Tanja Fajon and Vladimír Bilčík, the members of the European Parliament (EP) delegation in the inter-party dialogue about the election rules in Serbia’s Parliament, told Belgrade media that the lowering of the threshold was not discussed last autumn and that the voting rules’ changes were supposed to be talked about after the ballot, the FoNet news agency reported on Tuesday.
Fajon said she was surprised with President Aleksandar Vučić’s idea, while Bilčík added the move opened the issue of the election’s fairness.
“I’m surprised and worried about the lowering of the election threshold,” Fajon, an MEP and Chair of EP Delegation to Serbia, told the Belgrade Blic daily.
She added she had not heard any party mentioning the threshold lowering during the dialogue.
“Radical changes of election rules ahead of the vote are a very dangerous tactic,” Fajon warned and added that was usually not considered a good practice and could seriously undermine the confidence.
She also said that if late changes were necessary, it should be an agreement among the election’s participants.
Bilčík told the Belgrade Politika daily he was intrigued with the lowering of the election threshold which had been in power since 1992.

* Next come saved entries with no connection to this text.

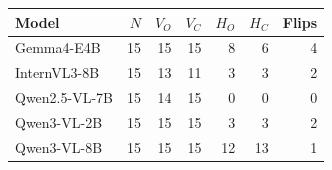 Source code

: \begin{tabular}{lrrrrrr}
\toprule
Model & $N$ & $V_O$ & $V_C$ & $H_O$ & $H_C$ & Flips \\
\midrule
Gemma4-E4B & 15 & 15 & 15 & 8 & 6 & 4 \\
InternVL3-8B & 15 & 13 & 11 & 3 & 3 & 2 \\
Qwen2.5-VL-7B & 15 & 14 & 15 & 0 & 0 & 0 \\
Qwen3-VL-2B & 15 & 15 & 15 & 3 & 3 & 2 \\
Qwen3-VL-8B & 15 & 15 & 15 & 12 & 13 & 1 \\
\bottomrule
\end{tabular}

He added it could be lowered, but that any new political initiative which changed rules ahead of the vote raised the question of the process’ fairness.
“No political party had mentioned that issue during our mediation in Serbia, unlike some other suggestions that were adopted and being implemented,” Bilčík said.
He also said he would very carefully monitor all further political and legal initiative in the area.
Also on Tuesday, the President of the Independent Union of Serbia’s Journalists (NUNS) Željko Bodrožić told N1 morning programme that the idea to lower threshold for general elections in spring was a political manoeuvre and Vučić’s message that he wanted to rule the country on his own.
Bodrožić said that the regime’s decision to lower the threshold from five to three percent aimed at encouraging “small parties” to take part in the election, and “a finger in the eye” to the opposition Alliance for Serbia (SzS) which said would boycott the vote.
He also said he suspected the intention was honourable.
“The rules are not changed in the election year… The issue should have been mentioned earlier,” Bodrožić said, adding that the move was not necessarily lousy idea “if we were a normal society,” adding that “it should not be done by a decree.”
He said that “the President has been sending messages in the last several years he wants to rule alone. The multi-patty system is dying in Serbia.”